◆ Task instructions ◆
Search each line below for the word "from" and list those that contain it.
══ Records to process
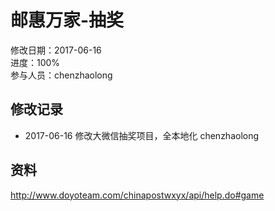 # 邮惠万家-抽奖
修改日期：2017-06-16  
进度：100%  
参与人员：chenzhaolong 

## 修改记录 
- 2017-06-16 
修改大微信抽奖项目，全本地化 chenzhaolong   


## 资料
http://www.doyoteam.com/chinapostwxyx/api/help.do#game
════
══ Records to process
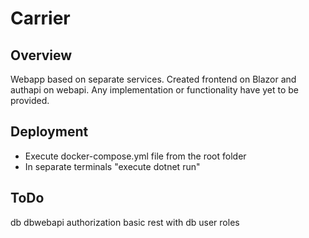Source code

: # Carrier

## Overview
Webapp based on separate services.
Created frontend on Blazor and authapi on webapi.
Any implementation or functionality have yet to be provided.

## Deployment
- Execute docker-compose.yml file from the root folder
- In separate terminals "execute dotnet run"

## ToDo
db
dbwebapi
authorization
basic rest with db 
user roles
════
══ Records to process
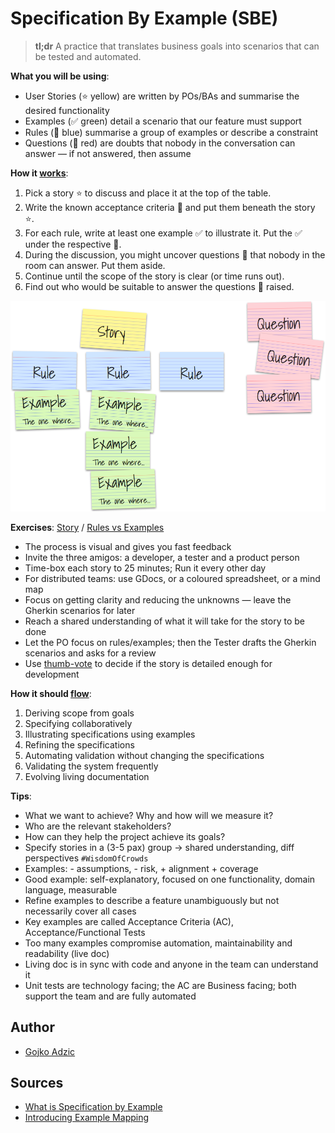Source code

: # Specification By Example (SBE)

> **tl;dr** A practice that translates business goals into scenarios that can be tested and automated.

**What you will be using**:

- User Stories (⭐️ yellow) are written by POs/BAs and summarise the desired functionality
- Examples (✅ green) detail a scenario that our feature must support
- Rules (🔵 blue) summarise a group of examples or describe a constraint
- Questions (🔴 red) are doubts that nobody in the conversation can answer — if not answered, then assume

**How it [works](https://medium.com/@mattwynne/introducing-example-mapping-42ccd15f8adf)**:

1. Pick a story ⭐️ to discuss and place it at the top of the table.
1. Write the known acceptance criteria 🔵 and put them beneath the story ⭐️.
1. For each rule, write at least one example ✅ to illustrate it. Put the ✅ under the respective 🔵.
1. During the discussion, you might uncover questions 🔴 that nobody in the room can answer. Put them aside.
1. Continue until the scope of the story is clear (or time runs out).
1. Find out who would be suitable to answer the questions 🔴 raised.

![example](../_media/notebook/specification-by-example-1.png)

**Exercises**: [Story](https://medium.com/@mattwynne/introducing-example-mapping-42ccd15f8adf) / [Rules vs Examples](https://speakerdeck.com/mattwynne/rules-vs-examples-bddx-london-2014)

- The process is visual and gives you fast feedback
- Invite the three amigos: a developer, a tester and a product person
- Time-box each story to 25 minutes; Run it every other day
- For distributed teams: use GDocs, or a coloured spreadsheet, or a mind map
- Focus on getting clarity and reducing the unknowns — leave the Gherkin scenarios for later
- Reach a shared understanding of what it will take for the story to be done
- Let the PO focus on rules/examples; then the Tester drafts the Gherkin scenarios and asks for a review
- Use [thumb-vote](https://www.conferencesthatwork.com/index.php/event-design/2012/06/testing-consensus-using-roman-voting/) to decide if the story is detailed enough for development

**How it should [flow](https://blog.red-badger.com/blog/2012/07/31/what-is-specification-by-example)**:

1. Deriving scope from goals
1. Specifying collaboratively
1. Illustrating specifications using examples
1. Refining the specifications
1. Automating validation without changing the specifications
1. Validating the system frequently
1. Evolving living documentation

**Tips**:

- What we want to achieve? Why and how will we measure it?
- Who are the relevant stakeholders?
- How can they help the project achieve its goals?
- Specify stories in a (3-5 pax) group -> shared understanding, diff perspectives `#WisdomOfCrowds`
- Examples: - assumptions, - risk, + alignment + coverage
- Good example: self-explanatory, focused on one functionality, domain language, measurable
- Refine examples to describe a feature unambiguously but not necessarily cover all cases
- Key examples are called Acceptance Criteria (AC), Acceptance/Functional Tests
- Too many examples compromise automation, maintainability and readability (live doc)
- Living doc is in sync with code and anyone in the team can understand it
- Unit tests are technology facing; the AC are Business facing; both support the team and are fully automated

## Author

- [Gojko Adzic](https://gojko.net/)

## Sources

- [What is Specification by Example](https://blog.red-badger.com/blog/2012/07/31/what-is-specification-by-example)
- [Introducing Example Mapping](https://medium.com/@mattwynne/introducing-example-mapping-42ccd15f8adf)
════
◆ Output for this task ◆
- Execute docker-compose.yml file from the root folder
1. Deriving scope from goals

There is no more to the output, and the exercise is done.